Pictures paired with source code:
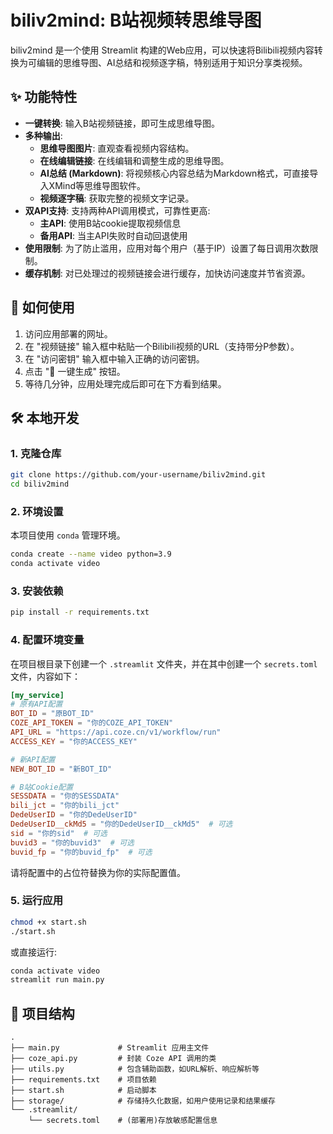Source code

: 
# biliv2mind: B站视频转思维导图

biliv2mind 是一个使用 Streamlit 构建的Web应用，可以快速将Bilibili视频内容转换为可编辑的思维导图、AI总结和视频逐字稿，特别适用于知识分享类视频。

## ✨ 功能特性

- **一键转换**: 输入B站视频链接，即可生成思维导图。
- **多种输出**:
    - **思维导图图片**: 直观查看视频内容结构。
    - **在线编辑链接**: 在线编辑和调整生成的思维导图。
    - **AI总结 (Markdown)**: 将视频核心内容总结为Markdown格式，可直接导入XMind等思维导图软件。
    - **视频逐字稿**: 获取完整的视频文字记录。
- **双API支持**: 支持两种API调用模式，可靠性更高:
    - **主API**: 使用B站cookie提取视频信息
    - **备用API**: 当主API失败时自动回退使用
- **使用限制**: 为了防止滥用，应用对每个用户（基于IP）设置了每日调用次数限制。
- **缓存机制**: 对已处理过的视频链接会进行缓存，加快访问速度并节省资源。

## 🚀 如何使用

1. 访问应用部署的网址。
2. 在 "视频链接" 输入框中粘贴一个Bilibili视频的URL（支持带分P参数）。
3. 在 "访问密钥" 输入框中输入正确的访问密钥。
4. 点击 "🚀 一键生成" 按钮。
5. 等待几分钟，应用处理完成后即可在下方看到结果。

## 🛠️ 本地开发

### 1. 克隆仓库

```bash
git clone https://github.com/your-username/biliv2mind.git
cd biliv2mind
```

### 2. 环境设置

本项目使用 `conda` 管理环境。

```bash
conda create --name video python=3.9
conda activate video
```

### 3. 安装依赖

```bash
pip install -r requirements.txt
```

### 4. 配置环境变量

在项目根目录下创建一个 `.streamlit` 文件夹，并在其中创建一个 `secrets.toml` 文件，内容如下：

```toml
[my_service]
# 原有API配置
BOT_ID = "原BOT_ID"
COZE_API_TOKEN = "你的COZE_API_TOKEN"
API_URL = "https://api.coze.cn/v1/workflow/run"
ACCESS_KEY = "你的ACCESS_KEY"

# 新API配置
NEW_BOT_ID = "新BOT_ID"

# B站Cookie配置
SESSDATA = "你的SESSDATA"
bili_jct = "你的bili_jct"
DedeUserID = "你的DedeUserID"
DedeUserID__ckMd5 = "你的DedeUserID__ckMd5"  # 可选
sid = "你的sid"  # 可选
buvid3 = "你的buvid3"  # 可选
buvid_fp = "你的buvid_fp"  # 可选
```

请将配置中的占位符替换为你的实际配置值。

### 5. 运行应用

```bash
chmod +x start.sh
./start.sh
```
或直接运行:
```bash
conda activate video
streamlit run main.py
```

## 📂 项目结构

```
.
├── main.py             # Streamlit 应用主文件
├── coze_api.py         # 封装 Coze API 调用的类
├── utils.py            # 包含辅助函数，如URL解析、响应解析等
├── requirements.txt    # 项目依赖
├── start.sh            # 启动脚本
├── storage/            # 存储持久化数据，如用户使用记录和结果缓存
└── .streamlit/
    └── secrets.toml    # (部署用)存放敏感配置信息
```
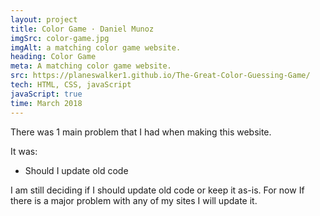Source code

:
 ```yaml
---
layout: project
title: Color Game · Daniel Munoz
imgSrc: color-game.jpg
imgAlt: a matching color game website.
heading: Color Game
meta: A matching color game website.
src: https://planeswalker1.github.io/The-Great-Color-Guessing-Game/
tech: HTML, CSS, javaScript
javaScript: true
time: March 2018
---
```


There was 1 main problem that I had when making this website.

It was:

* Should I update old code

I am still deciding if I should update old code or keep it as-is. For now If there is a major problem with any of my sites I will update it.
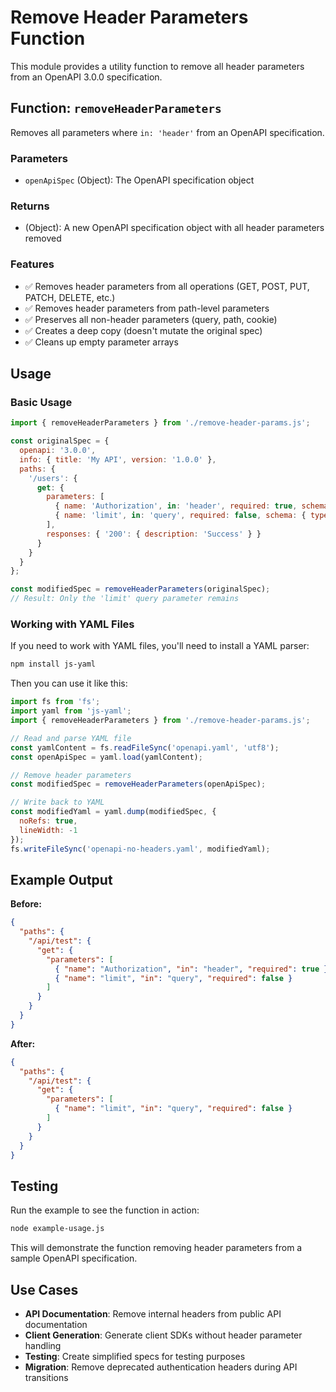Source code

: # Remove Header Parameters Function

This module provides a utility function to remove all header parameters from an OpenAPI 3.0.0 specification.

## Function: `removeHeaderParameters`

Removes all parameters where `in: 'header'` from an OpenAPI specification.

### Parameters
- `openApiSpec` (Object): The OpenAPI specification object

### Returns
- (Object): A new OpenAPI specification object with all header parameters removed

### Features
- ✅ Removes header parameters from all operations (GET, POST, PUT, PATCH, DELETE, etc.)
- ✅ Removes header parameters from path-level parameters
- ✅ Preserves all non-header parameters (query, path, cookie)
- ✅ Creates a deep copy (doesn't mutate the original spec)
- ✅ Cleans up empty parameter arrays

## Usage

### Basic Usage

```javascript
import { removeHeaderParameters } from './remove-header-params.js';

const originalSpec = {
  openapi: '3.0.0',
  info: { title: 'My API', version: '1.0.0' },
  paths: {
    '/users': {
      get: {
        parameters: [
          { name: 'Authorization', in: 'header', required: true, schema: { type: 'string' } },
          { name: 'limit', in: 'query', required: false, schema: { type: 'integer' } }
        ],
        responses: { '200': { description: 'Success' } }
      }
    }
  }
};

const modifiedSpec = removeHeaderParameters(originalSpec);
// Result: Only the 'limit' query parameter remains
```

### Working with YAML Files

If you need to work with YAML files, you'll need to install a YAML parser:

```bash
npm install js-yaml
```

Then you can use it like this:

```javascript
import fs from 'fs';
import yaml from 'js-yaml';
import { removeHeaderParameters } from './remove-header-params.js';

// Read and parse YAML file
const yamlContent = fs.readFileSync('openapi.yaml', 'utf8');
const openApiSpec = yaml.load(yamlContent);

// Remove header parameters
const modifiedSpec = removeHeaderParameters(openApiSpec);

// Write back to YAML
const modifiedYaml = yaml.dump(modifiedSpec, { 
  noRefs: true, 
  lineWidth: -1 
});
fs.writeFileSync('openapi-no-headers.yaml', modifiedYaml);
```

## Example Output

**Before:**
```json
{
  "paths": {
    "/api/test": {
      "get": {
        "parameters": [
          { "name": "Authorization", "in": "header", "required": true },
          { "name": "limit", "in": "query", "required": false }
        ]
      }
    }
  }
}
```

**After:**
```json
{
  "paths": {
    "/api/test": {
      "get": {
        "parameters": [
          { "name": "limit", "in": "query", "required": false }
        ]
      }
    }
  }
}
```

## Testing

Run the example to see the function in action:

```bash
node example-usage.js
```

This will demonstrate the function removing header parameters from a sample OpenAPI specification.

## Use Cases

- **API Documentation**: Remove internal headers from public API documentation
- **Client Generation**: Generate client SDKs without header parameter handling
- **Testing**: Create simplified specs for testing purposes
- **Migration**: Remove deprecated authentication headers during API transitions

Exercise instructions:
Wherever the string "modifiedYaml" appears in a line of the records, copy that line.

Solution for this exercise:
const modifiedYaml = yaml.dump(modifiedSpec, { 
fs.writeFileSync('openapi-no-headers.yaml', modifiedYaml);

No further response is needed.